I have never seen it that way before...And I guess it probably would be better to cull. Thanks!


----------



## reeserueryn

whiskers&company I guess that's one way of looking at it but I think that it would only be better for us (humans) :/ unless she is like highly experienced, chances are they wont make it and they will have a difficult time till they finally die thus causing more suffering than culling ever would :/


----------



## EdgewoodMousery

It's very hard to hand raise any newborn animal, mice being so small it's even harder :/


----------



## raisin

I sometimes hand off extra males to people for hand raising. As of now, I have one several months old who a lady hand raised with a homemade goat's milk solution that she made fresh daily. The key is to not take them away from birth-mom too young. Any younger than a week greater increases mortality. I would normally wait until their are a out 1.5 weeks old before giving them to someone to hand raise.

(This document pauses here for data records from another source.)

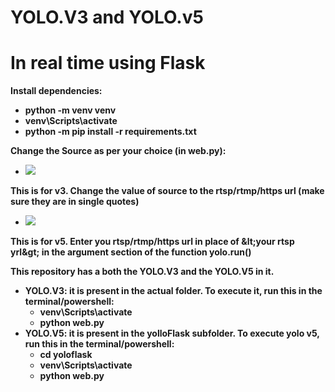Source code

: # **YOLO.V3 and YOLO.v5**

# **In real time using Flask**

**Install dependencies:**

- **python -m venv venv**
- **venv\Scripts\activate**
- **python -m pip install -r requirements.txt**

**Change the Source as per your choice (in web.py):**

- ![](RackMultipart20210716-4-9gv36p_html_5f74e973e5f1bf6b.png)

**This is for v3. Change the value of source to the rtsp/rtmp/https url (make sure they are in single quotes)**

- ![](RackMultipart20210716-4-9gv36p_html_f9eb050b6b121b93.png)

**This is for v5. Enter you rtsp/rtmp/https url in place of \&lt;your rtsp yrl\&gt; in the argument section of the function yolo.run()**

**This repository has a both the YOLO.V3 and the YOLO.V5 in it.**

- **YOLO.V3: it is present in the actual folder. To execute it, run this in the terminal/powershell:**
  - **venv\Scripts\activate**
  - **python web.py**
- **YOLO.V5: it is present in the yolloFlask subfolder. To execute yolo v5, run this in the terminal/powershell:**
  - **cd yoloflask**
  - **venv\Scripts\activate**
  - **python web.py**
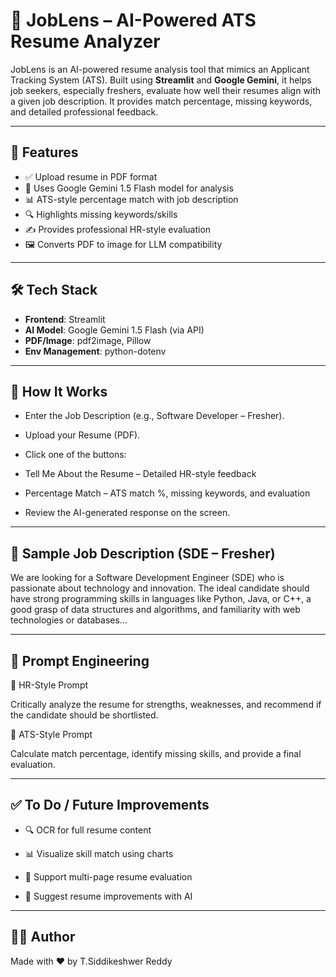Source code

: # 📄 JobLens – AI-Powered ATS Resume Analyzer

JobLens is an AI-powered resume analysis tool that mimics an Applicant Tracking System (ATS). Built using **Streamlit** and **Google Gemini**, it helps job seekers, especially freshers, evaluate how well their resumes align with a given job description. It provides match percentage, missing keywords, and detailed professional feedback.

---

## 🚀 Features

- ✅ Upload resume in PDF format
- 🧠 Uses Google Gemini 1.5 Flash model for analysis
- 📊 ATS-style percentage match with job description
- 🔍 Highlights missing keywords/skills
- ✍️ Provides professional HR-style evaluation
- 🖼️ Converts PDF to image for LLM compatibility

---

## 🛠️ Tech Stack

- **Frontend**: Streamlit
- **AI Model**: Google Gemini 1.5 Flash (via API)
- **PDF/Image**: pdf2image, Pillow
- **Env Management**: python-dotenv

---


## 🧪 How It Works

- Enter the Job Description (e.g., Software Developer – Fresher).

- Upload your Resume (PDF).

- Click one of the buttons:

- Tell Me About the Resume – Detailed HR-style feedback

- Percentage Match – ATS match %, missing keywords, and evaluation

- Review the AI-generated response on the screen.

---

## 📄 Sample Job Description (SDE – Fresher)
We are looking for a Software Development Engineer (SDE) who is passionate about technology and innovation. 
The ideal candidate should have strong programming skills in languages like Python, Java, or C++, a good grasp of data structures and algorithms,
and familiarity with web technologies or databases...

---

## 🤖 Prompt Engineering
🔹 HR-Style Prompt

Critically analyze the resume for strengths, weaknesses, and recommend if the candidate should be shortlisted.

🔹 ATS-Style Prompt

Calculate match percentage, identify missing skills, and provide a final evaluation.

---

## ✅ To Do / Future Improvements
- 🔍 OCR for full resume content

- 📊 Visualize skill match using charts

- 📄 Support multi-page resume evaluation

- 🤖 Suggest resume improvements with AI

---

## 👨‍💻 Author
Made with ❤️ by T.Siddikeshwer Reddy
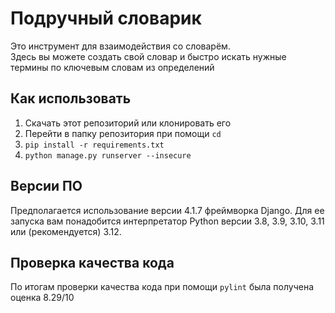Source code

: # Подручный словарик
Это инструмент для взаимодействия со словарём. \
Здесь вы можете создать свой словар и быстро искать нужные термины по ключевым словам из определений

## Как использовать

1. Скачать этот репозиторий или клонировать его
2. Перейти в папку репозитория при помощи `cd`
3. `pip install -r requirements.txt`
4. `python manage.py runserver --insecure`

## Версии ПО

Предполагается использование версии 4.1.7 фреймворка Django. Для ее запуска вам понадобится интерпретатор Python версии 3.8, 3.9, 3.10, 3.11 или (рекомендуется) 3.12.



## Проверка качества кода

По итогам проверки качества кода при помощи `pylint` была получена оценка 8.29/10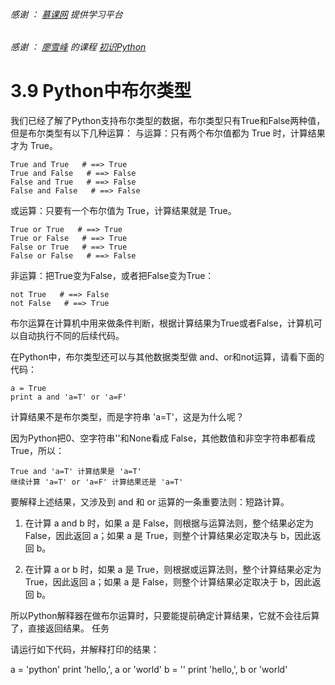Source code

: ###### 感谢 ： [慕课网](https://www.imooc.com "慕课网-程序员的梦工厂") 提供学习平台
###### 感谢 ： [廖雪峰](https://www.imooc.com/u/292120/courses?sort=publish "廖雪峰的课程") 的课程 [初识Python]( https://www.imooc.com/learn/177 "初识Python")

# 3.9 Python中布尔类型

我们已经了解了Python支持布尔类型的数据，布尔类型只有True和False两种值，但是布尔类型有以下几种运算：
与运算：只有两个布尔值都为 True 时，计算结果才为 True。

    True and True   # ==> True
    True and False   # ==> False
    False and True   # ==> False
    False and False   # ==> False

或运算：只要有一个布尔值为 True，计算结果就是 True。

    True or True   # ==> True
    True or False   # ==> True
    False or True   # ==> True
    False or False   # ==> False

非运算：把True变为False，或者把False变为True：

    not True   # ==> False
    not False   # ==> True

布尔运算在计算机中用来做条件判断，根据计算结果为True或者False，计算机可以自动执行不同的后续代码。

在Python中，布尔类型还可以与其他数据类型做 and、or和not运算，请看下面的代码：

    a = True
    print a and 'a=T' or 'a=F'

计算结果不是布尔类型，而是字符串 'a=T'，这是为什么呢？

因为Python把0、空字符串''和None看成 False，其他数值和非空字符串都看成 True，所以：

    True and 'a=T' 计算结果是 'a=T'
    继续计算 'a=T' or 'a=F' 计算结果还是 'a=T'

要解释上述结果，又涉及到 and 和 or 运算的一条重要法则：短路计算。

1. 在计算 a and b 时，如果 a 是 False，则根据与运算法则，整个结果必定为 False，因此返回 a；如果 a 是 True，则整个计算结果必定取决与 b，因此返回 b。

2. 在计算 a or b 时，如果 a 是 True，则根据或运算法则，整个计算结果必定为 True，因此返回 a；如果 a 是 False，则整个计算结果必定取决于 b，因此返回 b。

所以Python解释器在做布尔运算时，只要能提前确定计算结果，它就不会往后算了，直接返回结果。
任务

请运行如下代码，并解释打印的结果：

a = 'python'
print 'hello,', a or 'world'
b = ''
print 'hello,', b or 'world'

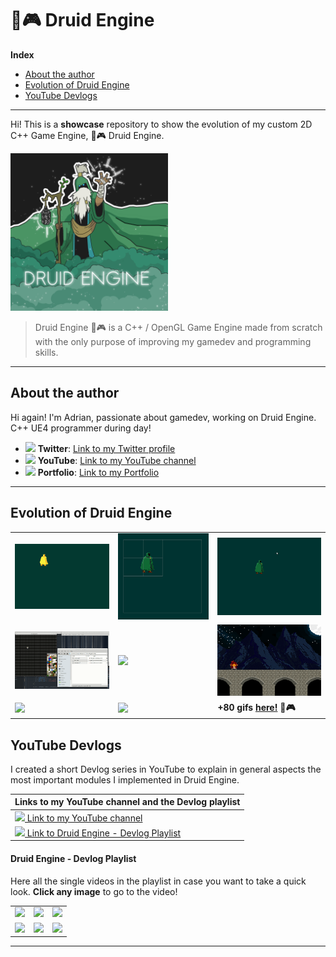 # 🌿🎮 Druid Engine

**Index**
* [About the author](#about-the-author)
* [Evolution of Druid Engine](#evolution-of-druid-engine)
* [YouTube Devlogs](#youtube-devlogs)

---

Hi! This is a **showcase** repository to show the evolution of my custom 2D C++ Game Engine, 🌿🎮 Druid Engine.

<img src="./druid.png" width=50%>

> Druid Engine 🌿🎮 is a C++ / OpenGL Game Engine made from scratch with the only purpose of improving my gamedev and programming skills.

---

## About the author

   Hi again! I'm Adrian, passionate about gamedev, working on Druid Engine.
   C++ UE4 programmer during day!

  * <img src="https://logos-world.net/wp-content/uploads/2020/04/Twitter-Logo.png" width=4%> **Twitter**: [Link to my Twitter profile](https://twitter.com/AdrianensisDev)
  * <img src="https://logos-world.net/wp-content/uploads/2020/04/YouTube-Emblem.png" width=3.8%> **YouTube**: [Link to my YouTube channel](https://www.youtube.com/c/Adrianensis)
  * <img src="https://hotemoji.com/images/dl/b/books-emoji-by-twitter.png" width=2.8%> **Portfolio**: [Link to my Portfolio](https://adrianensis.github.io/portfolio)

---

## Evolution of Druid Engine

|   |   |   |
|---|---|---|
|<img src="./Gifs/8.gif"/>|<img src="./Gifs/10.gif"/>|<img src="./Gifs/20.gif"/>|
|<img src="./Gifs/30.gif"/>|<img src="./Gifs/44.gif"/>|<img src="./Gifs/50.gif"/>|
|<img src="./Gifs/70.gif"/>|<img src="./Gifs/80.gif"/>|**+80 gifs [here!](Evolution.md) 🌿🎮**|

## YouTube Devlogs

<!-- <img src="https://logos-world.net/wp-content/uploads/2020/04/YouTube-Logo.png" width=40%> -->

I created a short Devlog series in YouTube to explain in general aspects the most important modules I implemented in Druid Engine.

|Links to my YouTube channel and the Devlog playlist|
|---|
|[<img src="https://logos-world.net/wp-content/uploads/2020/04/YouTube-Emblem.png" width=3.8%> Link to my YouTube channel](https://www.youtube.com/c/Adrianensis)|
|[<img src="https://logos-world.net/wp-content/uploads/2020/04/YouTube-Emblem.png" width=3.8%> Link to Druid Engine - Devlog Playlist](https://www.youtube.com/watch?v=ViNNHauNDpw&list=PLfQ-ZA-2VtX2gE5ZX4U3I63zGHeWsxyxk)|

#### Druid Engine - Devlog Playlist

Here all the single videos in the playlist in case you want to take a quick look.
**Click any image** to go to the video!

|   |   |   |
|---|---|---|
|[<img src="https://img.youtube.com/vi/ViNNHauNDpw/0.jpg">](https://www.youtube.com/watch?v=ViNNHauNDpw)|[<img src="https://img.youtube.com/vi/O7SM94nIfVg/0.jpg">](https://www.youtube.com/watch?v=O7SM94nIfVg)|[<img src="https://img.youtube.com/vi/XduOT0DWK-c/0.jpg">](https://www.youtube.com/watch?v=XduOT0DWK-c)|
|[<img src="https://img.youtube.com/vi/JsFuFA9nLpE/0.jpg">](https://www.youtube.com/watch?v=JsFuFA9nLpE)|[<img src="https://img.youtube.com/vi/JxJW0vuo_kw/0.jpg">](https://www.youtube.com/watch?v=JxJW0vuo_kw)|[<img src="https://img.youtube.com/vi/BqxLhTcZmtg/0.jpg">](https://www.youtube.com/watch?v=BqxLhTcZmtg)|

---
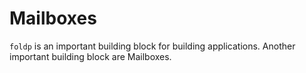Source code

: # Mailboxes

`foldp` is an important building block for building applications. Another important building block are Mailboxes.
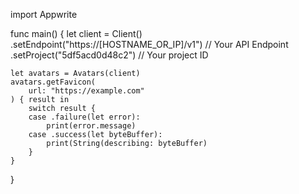 import Appwrite

func main() {
    let client = Client()
      .setEndpoint("https://[HOSTNAME_OR_IP]/v1") // Your API Endpoint
      .setProject("5df5acd0d48c2") // Your project ID

    let avatars = Avatars(client)
    avatars.getFavicon(
        url: "https://example.com"
    ) { result in
        switch result {
        case .failure(let error):
            print(error.message)
        case .success(let byteBuffer):
            print(String(describing: byteBuffer)
        }
    }
}

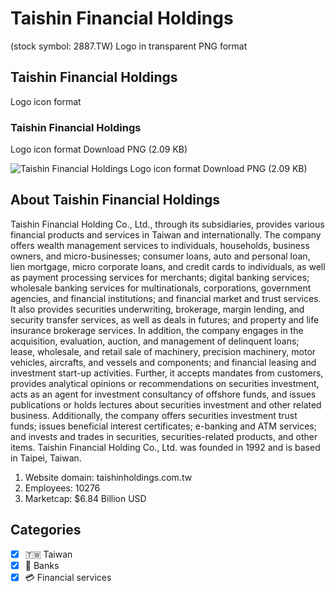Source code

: # Taishin Financial Holdings
 (stock symbol: 2887.TW) Logo in transparent PNG format

## Taishin Financial Holdings
 Logo icon format

### Taishin Financial Holdings
 Logo icon format Download PNG (2.09 KB)

![Taishin Financial Holdings
 Logo icon format Download PNG (2.09 KB)](/img/orig/2887.TW-9bc2c8d4.png)

## About Taishin Financial Holdings


Taishin Financial Holding Co., Ltd., through its subsidiaries, provides various financial products and services in Taiwan and internationally. The company offers wealth management services to individuals, households, business owners, and micro-businesses; consumer loans, auto and personal loan, lien mortgage, micro corporate loans, and credit cards to individuals, as well as payment processing services for merchants; digital banking services; wholesale banking services for multinationals, corporations, government agencies, and financial institutions; and financial market and trust services. It also provides securities underwriting, brokerage, margin lending, and security transfer services, as well as deals in futures; and property and life insurance brokerage services. In addition, the company engages in the acquisition, evaluation, auction, and management of delinquent loans; lease, wholesale, and retail sale of machinery, precision machinery, motor vehicles, aircrafts, and vessels and components; and financial leasing and investment start-up activities. Further, it accepts mandates from customers, provides analytical opinions or recommendations on securities investment, acts as an agent for investment consultancy of offshore funds, and issues publications or holds lectures about securities investment and other related business. Additionally, the company offers securities investment trust funds; issues beneficial interest certificates; e-banking and ATM services; and invests and trades in securities, securities-related products, and other items. Taishin Financial Holding Co., Ltd. was founded in 1992 and is based in Taipei, Taiwan.

1. Website domain: taishinholdings.com.tw
2. Employees: 10276
3. Marketcap: $6.84 Billion USD


## Categories
- [x] 🇹🇼 Taiwan
- [x] 🏦 Banks
- [x] 💳 Financial services
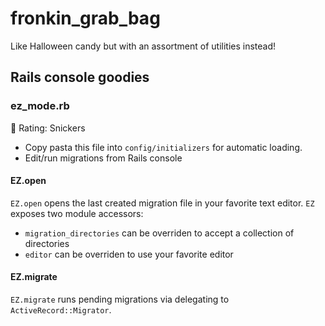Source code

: # fronkin_grab_bag

Like Halloween candy but with an assortment of utilities instead!

## Rails console goodies

### ez_mode.rb

🍫 Rating: Snickers

* Copy pasta this file into `config/initializers` for automatic loading.
* Edit/run migrations from Rails console

#### EZ.open

`EZ.open` opens the last created migration file in your favorite text
editor. `EZ` exposes two module accessors:

* `migration_directories` can be overriden to accept a collection of
  directories
* `editor` can be overriden to use your favorite editor

#### EZ.migrate

`EZ.migrate` runs pending migrations via delegating to `ActiveRecord::Migrator`.
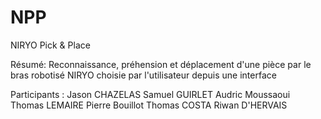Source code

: # NPP
NIRYO Pick & Place

Résumé:
Reconnaissance, préhension et déplacement d'une pièce par le bras robotisé NIRYO choisie par l'utilisateur depuis une interface

Participants : 
Jason CHAZELAS
Samuel GUIRLET
Audric Moussaoui
Thomas LEMAIRE
Pierre Bouillot
Thomas COSTA
Riwan D'HERVAIS
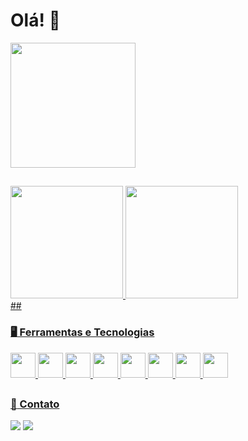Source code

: # Olá! :wave:

<img src="https://media.giphy.com/media/13HBDT4QSTpveU/giphy.gif" width="200" height="200" />

##

<div>
<a href="https://github.com/GustavoHenriqueP">
<img height="180em" src="https://github-readme-stats.vercel.app/api?username=GustavoHenriqueP&show_icons=true&theme=codeSTACKr&include_all_commits=true&count_private=true"/>
<img height="180em" src="https://github-readme-stats.vercel.app/api/top-langs/?username=GustavoHenriqueP&layout=compact&langs_count=7&theme=codeSTACKr"/>
</div>
##
  
### :desktop_computer: Ferramentas e Tecnologias
  
<img src="https://cdn.jsdelivr.net/gh/devicons/devicon/icons/flutter/flutter-original.svg" width="40" height="40"/> <img src="https://cdn.jsdelivr.net/gh/devicons/devicon/icons/firebase/firebase-plain.svg" width="40" height="40"/> <img src="https://cdn.jsdelivr.net/gh/devicons/devicon/icons/java/java-original.svg" width="40" height="40"/> <img src="https://cdn.jsdelivr.net/gh/devicons/devicon/icons/androidstudio/androidstudio-original.svg" width="40" height="40"/> <img src="https://cdn.jsdelivr.net/gh/devicons/devicon/icons/selenium/selenium-original.svg" width="40" height="40"/> <img src="https://cdn.jsdelivr.net/gh/devicons/devicon/icons/microsoftsqlserver/microsoftsqlserver-plain.svg" width="40" height="40"/> <img src="https://cdn.jsdelivr.net/gh/devicons/devicon/icons/mysql/mysql-original.svg" width="40" height="40"/> <img src="https://cdn.jsdelivr.net/gh/devicons/devicon/icons/git/git-original.svg" width="40" height="40"/>
##
### :postbox: Contato
  
<div>
<a href = "mailto:gustavo_henriquedepaula@hotmail.com"><img src="https://img.shields.io/badge/Microsoft_Outlook-0078D4?style=for-the-badge&logo=microsoft-outlook&logoColor=white" target="_blank"></a>
<a href="https://www.linkedin.com/in/gustavo-h-a-de-paula/" target="_blank"><img src="https://img.shields.io/badge/-LinkedIn-%230077B5?style=for-the-badge&logo=linkedin&logoColor=white" target="_blank"></a>   
</div>

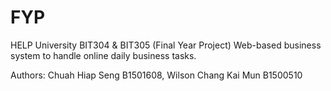 # FYP
HELP University BIT304 &amp; BIT305 (Final Year Project) 
Web-based business system to handle online daily business tasks.  

Authors: Chuah Hiap Seng B1501608, Wilson Chang Kai Mun B1500510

I gave this woman 2, 2 week olds. His brother and him both looked rather tiny compared to the siblings when I got them back 2 weeks later (she had to move so returned them). Contrary to many people's belief, these mice that were hand raised were no friendlier than the ones that grew on mother's milk (but were still handled often as pups). In fact, the one grew up to be a real butt-hole mouse. The other is a sweetie, but so are his mother-raised siblings.

I personally recommend KMR (powder kitten milk replacer) and using a tiny paintbrush as the suckle and helping them poo with a moistened micro-fiber cloth. I would not take them away from mom until they have some nice fuzz and are a week or two old.


----------



## NexivRed

My opinion is it wouldn't be fair on the mouse in question. Animal formula will keep them alive sure, but their health and development would be so compromised. It's just not good enough, they need their mother's milk.


----------



## SamOfChaos

The whole point in culling is to get the remaining pups to get bigger and healthier. So hand rising is not an option.
I handraised many animals in my life so far. IF they make it to weaning most will not be tamer. I had so many, mostly birds. Not one was tame afterwards (good for me, makes releasing them easier.)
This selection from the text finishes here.